Metro Manila’s property market is turning cautious, with office leasing decisions slowing and condominium developers dialing back new launches as vacancies climb, according to Colliers Philippines.
Joey Bondoc, the firm’s director and head of research, said several prospective tenants—including BPOs and traditional local firms—have postponed signing contracts. “Due diligence is taking longer, and a lot of accounts are being paused.

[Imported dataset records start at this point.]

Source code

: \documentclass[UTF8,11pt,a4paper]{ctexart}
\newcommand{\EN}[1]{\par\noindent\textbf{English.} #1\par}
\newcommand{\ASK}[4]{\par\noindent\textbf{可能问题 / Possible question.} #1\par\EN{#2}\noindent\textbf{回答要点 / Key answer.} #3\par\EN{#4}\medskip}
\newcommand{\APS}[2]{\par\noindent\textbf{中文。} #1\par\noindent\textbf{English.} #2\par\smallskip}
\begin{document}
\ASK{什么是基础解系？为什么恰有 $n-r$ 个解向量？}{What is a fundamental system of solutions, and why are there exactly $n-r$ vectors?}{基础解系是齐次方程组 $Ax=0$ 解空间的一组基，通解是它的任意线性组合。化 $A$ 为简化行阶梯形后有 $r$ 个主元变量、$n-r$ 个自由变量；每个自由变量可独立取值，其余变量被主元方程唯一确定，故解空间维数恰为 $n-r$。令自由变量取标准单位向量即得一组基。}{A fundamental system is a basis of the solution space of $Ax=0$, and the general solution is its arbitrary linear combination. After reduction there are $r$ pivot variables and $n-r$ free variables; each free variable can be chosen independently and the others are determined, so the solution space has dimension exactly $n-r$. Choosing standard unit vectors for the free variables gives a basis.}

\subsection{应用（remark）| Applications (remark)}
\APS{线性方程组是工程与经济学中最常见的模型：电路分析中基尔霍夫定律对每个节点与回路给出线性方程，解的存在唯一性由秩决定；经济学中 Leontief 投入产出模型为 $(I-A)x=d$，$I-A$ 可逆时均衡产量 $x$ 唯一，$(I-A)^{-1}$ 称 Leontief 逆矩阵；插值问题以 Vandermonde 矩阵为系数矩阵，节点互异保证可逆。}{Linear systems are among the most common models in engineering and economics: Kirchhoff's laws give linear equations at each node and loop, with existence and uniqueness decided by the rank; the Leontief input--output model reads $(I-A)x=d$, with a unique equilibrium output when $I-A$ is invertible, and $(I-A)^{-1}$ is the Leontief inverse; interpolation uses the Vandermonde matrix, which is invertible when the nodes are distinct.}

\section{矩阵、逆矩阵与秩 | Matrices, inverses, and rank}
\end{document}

Initially, we were very optimistic,” he said at the Pandesal Forum on Tuesday.
Office vacancy has reached about 23 percent, reflecting softer demand, though select submarkets continue to post healthier rates of 9 to 12 percent.
In the residential segment, developers are also exercising restraint amid weakening market conditions. Bondoc noted that both demand and supply have eased, with fewer condominium units expected to be completed annually from 2026 onward.
Around 7,100 units are projected for delivery each year—roughly half the volume recorded between 2017 and 2020.
The slowdown predates the pandemic, driven partly by buyer backouts and a buildup of secondary market inventory.
Metro Manila’s condominium vacancy rate has climbed to around 25 percent, meaning roughly one in four units is vacant or available for lease or resale. Some areas are under heavier pressure, with the Bay Area posting vacancy levels as high as 60 percent.
Despite these headwinds, Bondoc said the current environment could favor end-users. Softer prices and a wider selection of available units are creating opportunities for buyers focused on long-term occupancy rather than short-term speculative gains.